SECTION 1. Section 1 of chapter 176O of the General Laws, as appearing in the 2010 Official Edition, is hereby amended by striking the definition of “Carrier” and inserting in place thereof the following definition:-
“Carrier”, an insurer licensed or otherwise authorized to transact accident or health insurance under chapter 175; a nonprofit hospital service corporation organized under chapter 176A; a nonprofit medical service corporation organized under chapter 176B; a health maintenance organization organized under chapter 176G; any entity providing managed care services under contract with the division of medical assistance or any program administered by the division to eligible individuals eligible pursuant to chapter 118E; and an organization entering into a preferred provider arrangement under chapter 176I, but not including an employer purchasing coverage or acting on behalf of its employees or employees of one or more subsidiaries or affiliated corporations of the employer. Unless otherwise noted, the term “carrier” shall not include any entity to the extent it offers a policy, certificate or contract that provides coverage solely for dental care services or vision care services.
SECTION 2. Said section 1 of chapter 176O, as so appearing, is hereby further amended by striking the definition of ‘“Covered benefits” or “Benefits”’ and inserting in place thereof the following definition:-
“Covered benefits” or “benefits”, health care services to which an insured or a recipient of services under the division of medical assistance is entitled pursuant to chapter 118E under the terms of a health benefit plan or program.
SECTION 3. Said section 1 of chapter 176O, as so appearing, is hereby further amended by striking the definition of “Grievance” and inserting in place thereof the following definition:-
“Grievance”, any oral or written complaint submitted to the carrier, or division of medical assistance under chapter 118E, which has been initiated by an insured or a recipient of public assistance, or on behalf of an insured or recipient of public assistance with the consent of the insured or the recipient, concerning any aspect or action of the carrier or division, relative to the insured or the recipient, including, but not limited to: review of adverse determinations regarding the scope of coverage, denial of services, quality of care and administrative operations, in accordance with the requirements of this chapter.
SECTION 4. Said section 1 of chapter 176O, as so appearing, is hereby further amended by striking the definition of “Health benefit plan” and inserting in place thereof the following definition:-
“Health benefit plan”, a policy, contract, certificate or agreement entered into, offered or issued by a carrier to provide, deliver, arrange for, pay for, or reimburse any of the costs of health care services; or a managed care arrangement of the division of medical assistance pursuant to chapter 118E.
SECTION 5. Said section 1 of chapter 176O, as so appearing, is hereby further amended by striking the definition of “Insured” and inserting in place thereof the following definition:-
“Insured”, an enrollee, covered person, insured, member, policyholder or subscriber of a carrier, including an assistance recipient of the division of medical assistance, and including an individual whose eligibility as an insured of a carrier is in dispute or under review, or any other individual whose care may be subject to review by a utilization review program or entity as described under other provisions of this chapter.

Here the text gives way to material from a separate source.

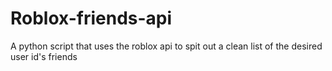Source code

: # Roblox-friends-api
A python script that uses the roblox api to spit out a clean list of the desired user id's friends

SECTION 6. Section 2 of said chapter 176O, as so appearing, is hereby amended in subsection (a) by deleting lines 1 through 3 and inserting in place thereof the following:-
“Section 2. (a) There is hereby established within the center a bureau of managed care. Said bureau shall by regulation establish minimum standards for the accreditation of carriers, other than the division of medical assistance pursuant to chapter 118E, in the following areas:”

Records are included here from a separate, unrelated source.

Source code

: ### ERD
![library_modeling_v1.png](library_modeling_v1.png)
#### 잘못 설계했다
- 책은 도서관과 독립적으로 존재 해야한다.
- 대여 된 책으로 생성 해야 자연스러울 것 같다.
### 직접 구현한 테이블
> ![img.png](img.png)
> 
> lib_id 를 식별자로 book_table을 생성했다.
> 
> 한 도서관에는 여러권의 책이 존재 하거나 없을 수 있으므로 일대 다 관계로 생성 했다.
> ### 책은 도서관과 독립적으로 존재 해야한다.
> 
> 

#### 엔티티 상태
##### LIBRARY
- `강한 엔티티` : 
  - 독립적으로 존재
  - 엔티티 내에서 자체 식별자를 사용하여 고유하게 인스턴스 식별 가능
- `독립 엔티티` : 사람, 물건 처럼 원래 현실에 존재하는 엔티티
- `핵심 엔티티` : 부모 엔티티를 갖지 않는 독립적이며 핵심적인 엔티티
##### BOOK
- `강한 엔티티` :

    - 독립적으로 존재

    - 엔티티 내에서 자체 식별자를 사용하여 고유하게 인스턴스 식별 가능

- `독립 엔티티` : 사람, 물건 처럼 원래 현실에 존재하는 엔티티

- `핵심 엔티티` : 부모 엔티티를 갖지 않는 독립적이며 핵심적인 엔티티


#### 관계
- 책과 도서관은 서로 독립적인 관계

SECTION 7. Section 8 of said chapter 176O, as so appearing, is hereby amended by striking out the section in its entirety and inserting in place thereof the following section:-
Section 8. A carrier, other than the division of medical assistance pursuant to chapter 118E, neglecting to make and file its annual statement or the materials required by the commissioner to be filed with the division under this chapter or under chapter 176G in the form and within the time required thereby shall be fined $5,000 for each day during which such neglect continues after being notified by said commissioner of such neglect, and, after notice and a hearing by the commissioner to that effect, its authority to do new business shall cease while such neglect continues.